Problem requirements:
The task requires restating, word for word, the lines of the entries below from the one containing "## Screenshots" through the final one, both included.

Stored data entries:
=== Section Start ===
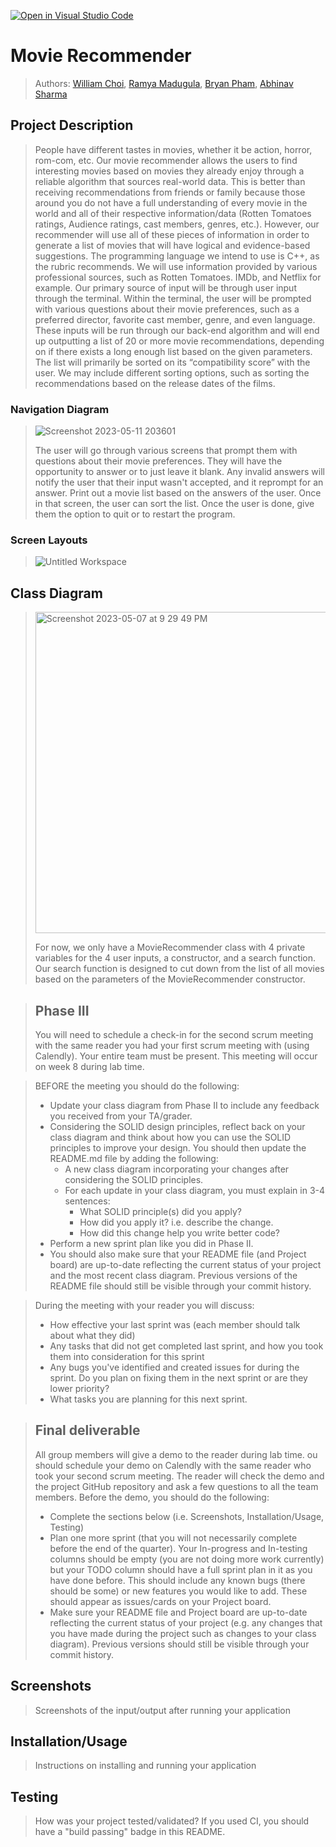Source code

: [![Open in Visual Studio Code](https://classroom.github.com/assets/open-in-vscode-718a45dd9cf7e7f842a935f5ebbe5719a5e09af4491e668f4dbf3b35d5cca122.svg)](https://classroom.github.com/online_ide?assignment_repo_id=10951875&assignment_repo_type=AssignmentRepo)
# Movie Recommender
 > Authors: [William Choi](https://github.com/williamjaec), [Ramya Madugula](https://github.com/ramyaxmad), [Bryan Pham](https://github.com/Bryanpham004), [Abhinav Sharma](https://github.com/abhnv-shrma)

## Project Description
> People have different tastes in movies, whether it be action, horror, rom-com, etc. Our movie recommender allows the users to find interesting movies based on movies they already enjoy through a reliable algorithm that sources real-world data. This is better than receiving recommendations from friends or family because those around you do not have a full understanding of every movie in the world and all of their respective information/data (Rotten Tomatoes ratings, Audience ratings, cast members, genres, etc.). However, our recommender will use all of these pieces of information in order to generate a list of movies that will have logical and evidence-based suggestions.
> The programming language we intend to use is C++, as the rubric recommends. We will use information provided by various professional sources, such as Rotten Tomatoes. IMDb, and Netflix for example.
> Our primary source of input will be through user input through the terminal. Within the terminal, the user will be prompted with various questions about their movie preferences, such as a preferred director, favorite cast member, genre, and even language. These inputs will be run through our back-end algorithm and will end up outputting a list of 20 or more movie recommendations, depending on if there exists a long enough list based on the given parameters. The list will primarily be sorted on its “compatibility score” with the user. We may include different sorting options, such as sorting the recommendations based on the release dates of the films.
>
### Navigation Diagram
> ![Screenshot 2023-05-11 203601](https://github.com/cs100/final-project-rmadu002-ashar165-wchoi053-bpham082/assets/129914516/f9e59ca4-617d-4630-8dcb-a34843c919ca)
> 
> The user will go through various screens that prompt them with questions about their movie preferences. They will have the opportunity to answer or to just leave it blank. Any invalid answers will notify the user that their input wasn't accepted, and it reprompt for an answer. Print out a movie list based on the answers of the user. Once in that screen, the user can sort the list. Once the user is done, give them the option to quit or to restart the program.


### Screen Layouts
 > ![Untitled Workspace](https://user-images.githubusercontent.com/114566035/236732276-d9833ab8-4a9c-42f8-86d4-c292756072fc.png)

## Class Diagram
 > <img width="514" alt="Screenshot 2023-05-07 at 9 29 49 PM" src="https://user-images.githubusercontent.com/114566035/236734210-d89daa6d-9495-43aa-bba3-f6cc22718c3f.png">
 > 
 > For now, we only have a MovieRecommender class with 4 private variables for the 4 user inputs, a constructor, and a search function. Our search function is designed to cut down from the list of all movies based on the parameters of the MovieRecommender constructor. 

 > ## Phase III
 > You will need to schedule a check-in for the second scrum meeting with the same reader you had your first scrum meeting with (using Calendly). Your entire team must be present. This meeting will occur on week 8 during lab time.
 
 > BEFORE the meeting you should do the following:
 > * Update your class diagram from Phase II to include any feedback you received from your TA/grader.
 > * Considering the SOLID design principles, reflect back on your class diagram and think about how you can use the SOLID principles to improve your design. You should then update the README.md file by adding the following:
 >   * A new class diagram incorporating your changes after considering the SOLID principles.
 >   * For each update in your class diagram, you must explain in 3-4 sentences:
 >     * What SOLID principle(s) did you apply?
 >     * How did you apply it? i.e. describe the change.
 >     * How did this change help you write better code?
 > * Perform a new sprint plan like you did in Phase II.
 > * You should also make sure that your README file (and Project board) are up-to-date reflecting the current status of your project and the most recent class diagram. Previous versions of the README file should still be visible through your commit history.
 
> During the meeting with your reader you will discuss: 
 > * How effective your last sprint was (each member should talk about what they did)
 > * Any tasks that did not get completed last sprint, and how you took them into consideration for this sprint
 > * Any bugs you've identified and created issues for during the sprint. Do you plan on fixing them in the next sprint or are they lower priority?
 > * What tasks you are planning for this next sprint.

 
 > ## Final deliverable
 > All group members will give a demo to the reader during lab time. ou should schedule your demo on Calendly with the same reader who took your second scrum meeting. The reader will check the demo and the project GitHub repository and ask a few questions to all the team members. 
 > Before the demo, you should do the following:
 > * Complete the sections below (i.e. Screenshots, Installation/Usage, Testing)
 > * Plan one more sprint (that you will not necessarily complete before the end of the quarter). Your In-progress and In-testing columns should be empty (you are not doing more work currently) but your TODO column should have a full sprint plan in it as you have done before. This should include any known bugs (there should be some) or new features you would like to add. These should appear as issues/cards on your Project board.
 > * Make sure your README file and Project board are up-to-date reflecting the current status of your project (e.g. any changes that you have made during the project such as changes to your class diagram). Previous versions should still be visible through your commit history. 
 
 ## Screenshots
 > Screenshots of the input/output after running your application
 ## Installation/Usage
 > Instructions on installing and running your application
 ## Testing
 > How was your project tested/validated? If you used CI, you should have a "build passing" badge in this README.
=== Section End ===
Exercise answer:
 ## Screenshots
 > Screenshots of the input/output after running your application
 ## Installation/Usage
 > Instructions on installing and running your application
 ## Testing
 > How was your project tested/validated? If you used CI, you should have a "build passing" badge in this README.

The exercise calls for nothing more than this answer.